* Goal of the exercise
Copy the lines below exactly, starting at the line that contains "## ⭐ My Stats" and stopping after the last line, and include no other lines.

* Records
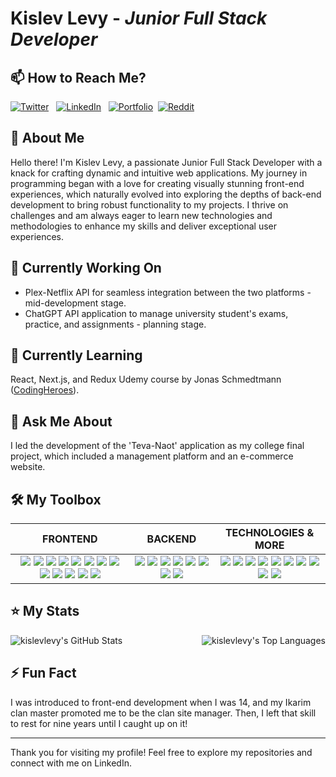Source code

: # Kislev Levy - _Junior Full Stack Developer_
## 📫 How to Reach Me?
[![Twitter](https://img.shields.io/badge/Twitter-_?logo=x&style=for-the-badge&labelColor=black&logoColor=white&color=71797E)](https://x.com/KislevLevy) &nbsp;
[![LinkedIn](https://img.shields.io/badge/LinkedIn-_?logo=linkedin&style=for-the-badge&labelColor=1973e8&logoColor=white&color=71797E)](https://www.linkedin.com/in/kislevlevy/) &nbsp;
[![Portfolio](https://img.shields.io/badge/Portfolio-_?logo=google-chrome&style=for-the-badge&labelColor=3880f0&logoColor=white&color=71797E)](https://www.kislev.me/)&nbsp;
[![Reddit](https://img.shields.io/badge/Reddit-_?logo=reddit&style=for-the-badge&labelColor=ff4501&logoColor=white&color=71797E)](https://www.reddit.com/user/kislev-levy/)

## 🚀 About Me
Hello there! I'm Kislev Levy, a passionate Junior Full Stack Developer with a knack for crafting dynamic and intuitive web applications. My journey in programming began with a love for creating visually stunning front-end experiences, which naturally evolved into exploring the depths of back-end development to bring robust functionality to my projects. I thrive on challenges and am always eager to learn new technologies and methodologies to enhance my skills and deliver exceptional user experiences.

## 🔭 Currently Working On
- Plex-Netflix API for seamless integration between the two platforms - mid-development stage.
- ChatGPT API application to manage university student's exams, practice, and assignments - planning stage.

## 🌱 Currently Learning
React, Next.js, and Redux Udemy course by Jonas Schmedtmann ([CodingHeroes](https://codingheroes.io/)).

## 💬 Ask Me About
I led the development of the 'Teva-Naot' application as my college final project, which included a management platform and an e-commerce website. 

## 🛠️ My Toolbox
|                                                                                                                                                                                                                                                                                                                                                                                                                                                                                                                                                                        **FRONTEND**                                                                                                                                                                                                                                                                                                                                                                                                                                                                                                                                                                         |                                                                                                                                                                                                                                                                                                                                                **BACKEND**                                                                                                                                                                                                                                                                                                                                                |                                                                                                                                                                                                                                                                                                                                                                                                                                    **TECHNOLOGIES & MORE**                                                                                                                                                                                                                                                                                                                                                                                                                                    |
|:-----------------------------------------------------------------------------------------------------------------------------------------------------------------------------------------------------------------------------------------------------------------------------------------------------------------------------------------------------------------------------------------------------------------------------------------------------------------------------------------------------------------------------------------------------------------------------------------------------------------------------------------------------------------------------------------------------------------------------------------------------------------------------------------------------------------------------------------------------------------------------------------------------------------------------------------------------------------------------------------------------------------------------------------------------------------------------------------------------------------------------------------------------------:|:---------------------------------------------------------------------------------------------------------------------------------------------------------------------------------------------------------------------------------------------------------------------------------------------------------------------------------------------------------------------------------------------------------------------------------------------------------------------------------------------------------------------------------------------------------------------------------------------------------------------------------------------------------------------------------------------------------:|:---------------------------------------------------------------------------------------------------------------------------------------------------------------------------------------------------------------------------------------------------------------------------------------------------------------------------------------------------------------------------------------------------------------------------------------------------------------------------------------------------------------------------------------------------------------------------------------------------------------------------------------------------------------------------------------------------------------------------------------------------------------------------------------------------------------------------------------------------------------------------------------------:|
| ![](https://img.shields.io/badge/JavaScript-0?logo=javascript&logoColor=F7DF1E&color=white) ![](https://img.shields.io/badge/TypeScript-0?logo=typescript&logoColor=3178C6&color=white) ![](https://img.shields.io/badge/React-0?logo=react&logoColor=61DAFB&color=white) ![](https://img.shields.io/badge/HTML5-0?logo=html5&logoColor=E34F26&color=white) ![](https://img.shields.io/badge/CSS3-0?logo=css3&logoColor=1572B6&color=white) ![](https://img.shields.io/badge/Next.js-0?logo=next.js&logoColor=000000&color=white) ![](https://img.shields.io/badge/Tailwind_CSS-0?logo=tailwindCSS&logoColor=06B6D4&color=white) ![](https://img.shields.io/badge/Bootstrap-0?logo=bootstrap&logoColor=7952B3&color=white) ![](https://img.shields.io/badge/Axios-0?logo=axios&logoColor=5A29E4&color=white) ![](https://img.shields.io/badge/jQuery-0?logo=jquery&logoColor=0769AD&color=white) ![](https://img.shields.io/badge/Redux-0?logo=redux&logoColor=764ABC&color=white) ![](https://img.shields.io/badge/MUI-0?logo=mui&logoColor=007FFF&color=white) ![](https://img.shields.io/badge/shadcn%2Fui-0?logo=shadcnui&logoColor=000000&color=white) | ![](https://img.shields.io/badge/Node.js-0?logo=node.js&logoColor=5FA04E&color=white) ![](https://img.shields.io/badge/JWT-0?logo=jsonwebtokens&logoColor=000000&color=white) ![](https://img.shields.io/badge/Express-0?logo=express&logoColor=000000&color=white) ![](https://img.shields.io/badge/Pug-0?logo=pug&logoColor=A86454&color=white) ![](https://img.shields.io/badge/MongoDB-0?logo=mongodb&logoColor=47A248&color=white) ![](https://img.shields.io/badge/Mongoose-0?logo=mongoose&logoColor=880000&color=white) ![](https://img.shields.io/badge/Firebase-0?logo=firebase&logoColor=DD2C00&color=white) ![](https://img.shields.io/badge/.ENV-0?logo=dotenv&logoColor=ECD53F&color=white) | ![](https://img.shields.io/badge/PayPal-0?logo=paypal&logoColor=003087&color=white) ![](https://img.shields.io/badge/Stripe-0?logo=stripe&logoColor=008CDD&color=white) ![](https://img.shields.io/badge/Cloudinary-0?logo=Cloudinary&logoColor=3448C5&color=white) ![](https://img.shields.io/badge/Git-0?logo=git&logoColor=F05032&color=white) ![](https://img.shields.io/badge/Hostinger-0?logo=hostinger&logoColor=673DE6&color=white) ![](https://img.shields.io/badge/Vite-0?logo=vite&logoColor=646CFF&color=white) ![](https://img.shields.io/badge/npm-0?logo=npm&logoColor=CB3837&color=white) ![](https://img.shields.io/badge/TensorFlow-0?logo=tensorflow&logoColor=FF6F00&color=white) ![](https://img.shields.io/badge/Adobe_CC-0?logo=adobecreativecloud&logoColor=DA1F26&color=white) ![](https://img.shields.io/badge/Postman-0?logo=postman&logoColor=FF6C37&color=white) |

## ⭐ My Stats
<div style="display: flex; justify-content: space-between; align-items: center">
    <img src="https://github-readme-stats.vercel.app/api?username=kislevlevy&theme=dark&show_icons=true&hide_border=true&count_private=true" alt="kislevlevy's GitHub Stats" />
    <img src="https://github-readme-stats.vercel.app/api/top-langs/?username=kislevlevy&theme=dark&show_icons=true&hide_border=true&layout=compact" alt="kislevlevy's Top Languages" />
</div>

## ⚡ Fun Fact
I was introduced to front-end development when I was 14, and my Ikarim clan master promoted me to be the clan site manager.
Then, I left that skill to rest for nine years until I caught up on it!

---
Thank you for visiting my profile! Feel free to explore my repositories and connect with me on LinkedIn.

* Your solution
## ⭐ My Stats
<div style="display: flex; justify-content: space-between; align-items: center">
    <img src="https://github-readme-stats.vercel.app/api?username=kislevlevy&theme=dark&show_icons=true&hide_border=true&count_private=true" alt="kislevlevy's GitHub Stats" />
    <img src="https://github-readme-stats.vercel.app/api/top-langs/?username=kislevlevy&theme=dark&show_icons=true&hide_border=true&layout=compact" alt="kislevlevy's Top Languages" />
</div>

## ⚡ Fun Fact
I was introduced to front-end development when I was 14, and my Ikarim clan master promoted me to be the clan site manager.
Then, I left that skill to rest for nine years until I caught up on it!

---
Thank you for visiting my profile! Feel free to explore my repositories and connect with me on LinkedIn.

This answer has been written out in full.